# Conformation On my OTTB



## LoveofOTTB (Dec 7, 2014)

Hello,

I am not very good at judging confirmation, but I was wondering what everyone thought of my OTTB Manhattan, his JC name is Balkan Fire. I am just so happy to have him in my life, but I am always curious to his conformation!

Thank you.



This is before I got him, sent over from his old owners when they first got him:


----------



## Westhoff Gal (Dec 4, 2014)

Hey! Another ND user! Cool! See how he kind of has 'U' shape close to his withers on his neck? Do some exercises that work that top line, and you should see that start disappearing =)


----------



## LoveofOTTB (Dec 7, 2014)

We have been working on it! haha it is getting better than it was, with is being so cold lately I have not been riding every day or riding for very long, with this heat wave we are having riding is becoming an every day thing haha!


----------



## stevenson (Sep 12, 2011)

he sure has a high wither. His hocks appear to be puffy, like they have spavins? or some past injury . steep shoulder , maybe slightly tied in at the knee.
He is cute, and from the prev pic he will have a lovely color come summer, I am a sucker for the red horses.


----------



## Raven13 (Apr 12, 2013)

He's a good looking man. I love his intelligent, bright eye, nice long neck. Good shoulder, fairly short strong back. He is a bit long in his front canons but not awful. I like the muscling he pt on his hind end with you. 
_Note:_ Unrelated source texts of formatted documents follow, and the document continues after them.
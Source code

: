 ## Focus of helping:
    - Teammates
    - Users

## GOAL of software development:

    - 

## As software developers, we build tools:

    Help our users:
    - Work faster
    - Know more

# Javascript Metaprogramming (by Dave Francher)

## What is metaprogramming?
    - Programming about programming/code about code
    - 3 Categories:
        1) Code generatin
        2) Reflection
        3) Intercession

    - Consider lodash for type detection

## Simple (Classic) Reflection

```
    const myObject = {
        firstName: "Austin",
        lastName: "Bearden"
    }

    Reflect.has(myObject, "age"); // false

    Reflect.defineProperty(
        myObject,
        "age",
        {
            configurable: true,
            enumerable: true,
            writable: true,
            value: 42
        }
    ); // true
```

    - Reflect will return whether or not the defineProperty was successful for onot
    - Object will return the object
Now this is meant to be constructive so I hope you don't take too much offense to it, the one thing that's bothering me about him is the muscling change on his neck and along his top line. He looks inverted in the after picture(the first one). Does he run around with his head in the air when you ride him?


----------



## CandyCanes (Jul 1, 2013)

Hi LoveofOTTB, that is a very nice horse you have there. He is well built, and has a nice balance overall... 
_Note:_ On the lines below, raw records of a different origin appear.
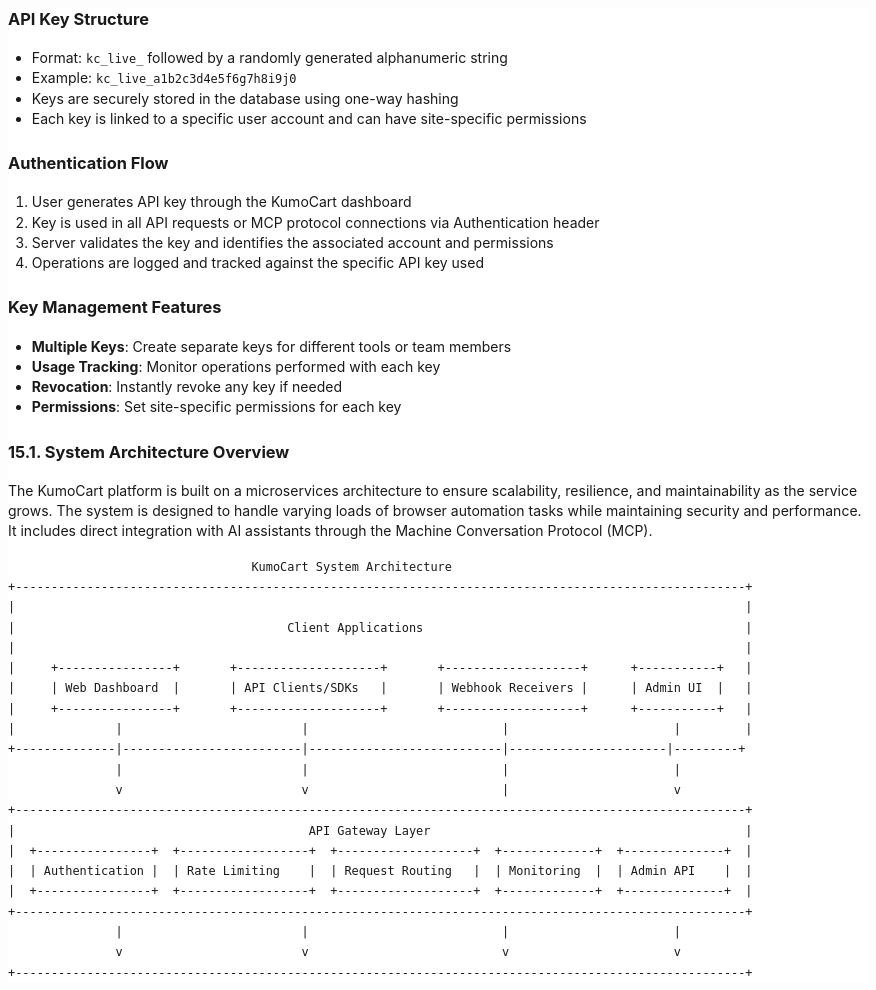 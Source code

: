 ### API Key Structure
- Format: `kc_live_` followed by a randomly generated alphanumeric string
- Example: `kc_live_a1b2c3d4e5f6g7h8i9j0`
- Keys are securely stored in the database using one-way hashing
- Each key is linked to a specific user account and can have site-specific permissions

### Authentication Flow
1. User generates API key through the KumoCart dashboard
2. Key is used in all API requests or MCP protocol connections via Authentication header
3. Server validates the key and identifies the associated account and permissions
4. Operations are logged and tracked against the specific API key used

### Key Management Features
- **Multiple Keys**: Create separate keys for different tools or team members
- **Usage Tracking**: Monitor operations performed with each key
- **Revocation**: Instantly revoke any key if needed
- **Permissions**: Set site-specific permissions for each key

### 15.1. System Architecture Overview

The KumoCart platform is built on a microservices architecture to ensure scalability, resilience, and maintainability as the service grows. The system is designed to handle varying loads of browser automation tasks while maintaining security and performance. It includes direct integration with AI assistants through the Machine Conversation Protocol (MCP).

```ascii
                                  KumoCart System Architecture
+------------------------------------------------------------------------------------------------------+
|                                                                                                      |
|                                      Client Applications                                             |
|                                                                                                      |
|     +----------------+       +--------------------+       +-------------------+      +-----------+   |
|     | Web Dashboard  |       | API Clients/SDKs   |       | Webhook Receivers |      | Admin UI  |   |
|     +----------------+       +--------------------+       +-------------------+      +-----------+   |
|              |                         |                           |                       |         |
+--------------|-------------------------|---------------------------|----------------------|---------+
               |                         |                           |                       |
               v                         v                           |                       v
+------------------------------------------------------------------------------------------------------+
|                                         API Gateway Layer                                            |
|  +----------------+  +------------------+  +-------------------+  +-------------+  +--------------+  |
|  | Authentication |  | Rate Limiting    |  | Request Routing   |  | Monitoring  |  | Admin API    |  |
|  +----------------+  +------------------+  +-------------------+  +-------------+  +--------------+  |
+------------------------------------------------------------------------------------------------------+
               |                         |                           |                       |
               v                         v                           v                       v
+------------------------------------------------------------------------------------------------------+
```
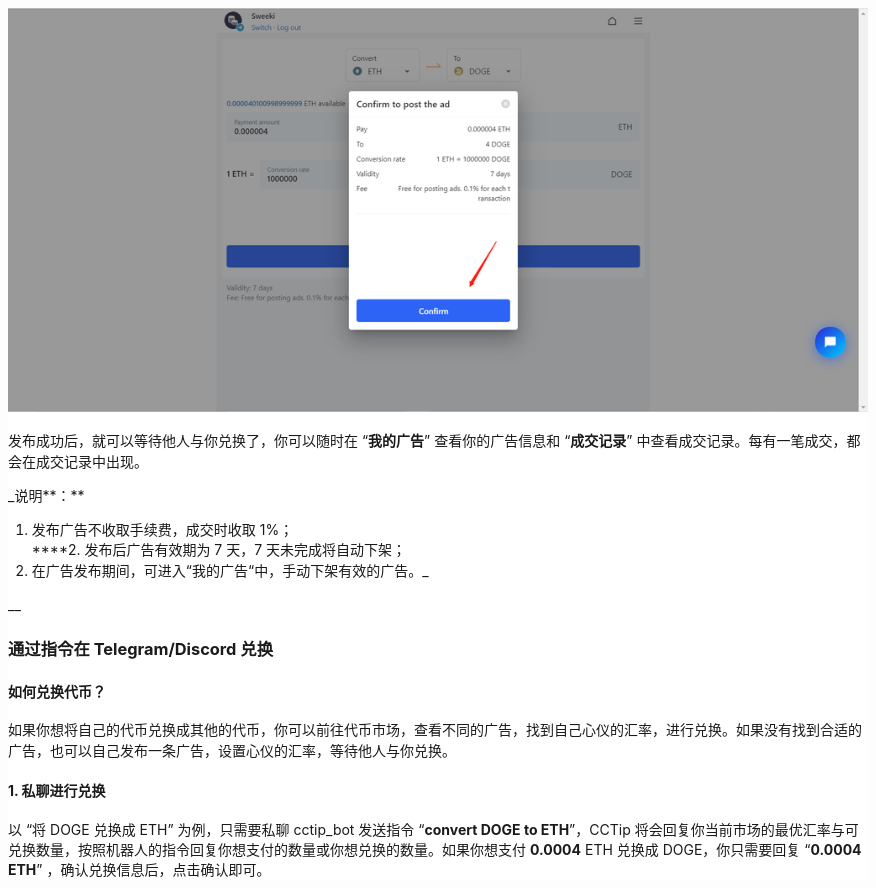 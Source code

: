![](../../.gitbook/assets/image%20%2855%29.png)

发布成功后，就可以等待他人与你兑换了，你可以随时在 “**我的广告**” 查看你的广告信息和 “**成交记录**” 中查看成交记录。每有一笔成交，都会在成交记录中出现。



_说明**：**  
1. 发布广告不收取手续费，成交时收取 1%；  
****2. 发布后广告有效期为 7 天，7 天未完成将自动下架；  
3. 在广告发布期间，可进入“我的广告“中，手动下架有效的广告。_

\_\_

### 通过指令在 Telegram/Discord 兑换

#### 如何兑换代币？

如果你想将自己的代币兑换成其他的代币，你可以前往代币市场，查看不同的广告，找到自己心仪的汇率，进行兑换。如果没有找到合适的广告，也可以自己发布一条广告，设置心仪的汇率，等待他人与你兑换。

#### 1. 私聊进行兑换

以 “将 DOGE 兑换成 ETH” 为例，只需要私聊 cctip\_bot 发送指令 “**convert DOGE to ETH**”，CCTip 将会回复你当前市场的最优汇率与可兑换数量，按照机器人的指令回复你想支付的数量或你想兑换的数量。如果你想支付 **0.0004** ETH 兑换成 DOGE，你只需要回复 “**0.0004 ETH**” ，确认兑换信息后，点击确认即可。
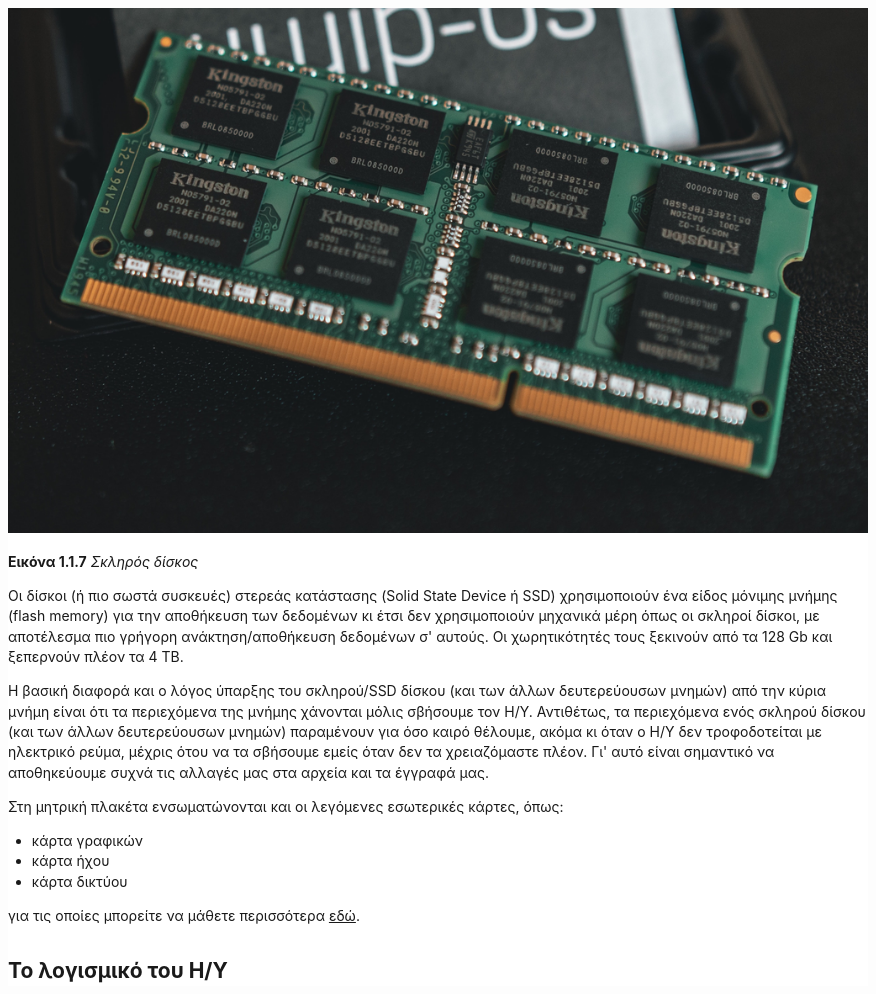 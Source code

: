 ![](assets/Fig-7.jpg)

**Εικόνα 1.1.7** _Σκληρός δίσκος_ 
 
Οι δίσκοι (ή πιο σωστά συσκευές) στερεάς κατάστασης (Solid State Device ή SSD) χρησιμοποιούν ένα είδος μόνιμης μνήμης (flash memory) για την αποθήκευση των δεδομένων κι έτσι δεν χρησιμοποιούν μηχανικά μέρη όπως οι σκληροί δίσκοι, με αποτέλεσμα πιο γρήγορη ανάκτηση/αποθήκευση δεδομένων σ' αυτούς. Οι χωρητικότητές τους ξεκινούν από τα 128 Gb και ξεπερνούν πλέον τα 4 TB.

Η βασική διαφορά και ο λόγος ύπαρξης του σκληρού/SSD δίσκου (και των άλλων δευτερεύουσων μνημών) από την κύρια μνήμη είναι ότι τα περιεχόμενα της μνήμης χάνονται μόλις σβήσουμε τον Η/Υ. Αντιθέτως, τα περιεχόμενα ενός σκληρού δίσκου (και των άλλων δευτερεύουσων μνημών) παραμένουν για όσο καιρό θέλουμε, ακόμα κι όταν ο Η/Υ δεν τροφοδοτείται με ηλεκτρικό ρεύμα, μέχρις ότου να τα σβήσουμε εμείς όταν δεν τα χρειαζόμαστε πλέον. Γι' αυτό είναι σημαντικό να αποθηκεύουμε συχνά τις αλλαγές μας στα αρχεία και τα έγγραφά μας.

Στη μητρική πλακέτα ενσωματώνονται και οι λεγόμενες εσωτερικές κάρτες, όπως:

* κάρτα γραφικών
* κάρτα ήχου
* κάρτα δικτύου

για τις οποίες μπορείτε να μάθετε περισσότερα [εδώ](https://photodentro.edu.gr/v/item/ds/8521/1215).

## Το λογισμικό του Η/Υ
However, I am afraid I think the over all look of him is better in the second photo, even if he is a little light. His neck and top line are in a much more rounded shape, and he has better neck muscling. In the first photo, although he is more muscled on the neck, it is all on the underside, where you don't want it. You want all the muscling along the crest. I think that he is not working in the correct outline, and may be very inverted and hollow when you ride him. Is that correct?


----------



## Viranh (Apr 7, 2013)

I see a steep shoulder but otherwise lovely horse. I agree that the neck muscling looks better in the before photo. It can be a lot of work to get these guys going in a correct frame, particularly if they have other issues, but you might benefit from having a dressage instructor watch you ride and/or ride him and give you some pointers about how to help him out. Sometimes we don't notice these things without a second set of eyes.


----------



## LoveofOTTB (Dec 7, 2014)

Yes he does hold his head up very high! I just got him in September from a horse seller, who got him from a riding program. So I plan on working on everything! thank you guys so much for all of this! He does have some past injuries, he has a nice long scar on his let buttock, kinda going up into the tail area, and another on his left hind cannon bone. I have NO clue what happened since he came to me with that, but when I was looking up his tattoo the jockey club has both of those on file for his description (thats how I knew they had the right one lol) But My trainer and I are working on getting his top line better, and getting his head lower as well. I know it will take a while and a lot of work but I am up for the challenge! He is such a sweet boy, and tries so hard for me, even though I have only had him for a few months!


----------



## hyperkalemic4 (Dec 8, 2014)

If it was the OTT you are asking about, It would have been great to see a great profile of him and also close ups of the legs.


----------



## LoveofOTTB (Dec 7, 2014)

I think I do have some of his legs, that I took by myself, they aren't the best since I didn't have anyone else to hold him for me, but they got the job done. haha Let me see if I can find them.


----------



## LoveofOTTB (Dec 7, 2014)

Here are some shots of his legs, again they aren't the best, but the best I could do! haha In the front picture you can see the scar on his back canon bone, No clue where it come from and his legs never seem to bother him at all when I ride. Plus you can also see the scar on his left buttock I am talking about, just two interesting things my boy came with that has me wondering what happened. I have tried to search for his old trainer and his owner when he used to race, no luck!

Front:








Backs:


----------



## Elana (Jan 28, 2011)

He is bench knee'd. The cannons are offset under the knee to the outside. He has some rotation in front.. but it starts up high so should not be an issue.


----------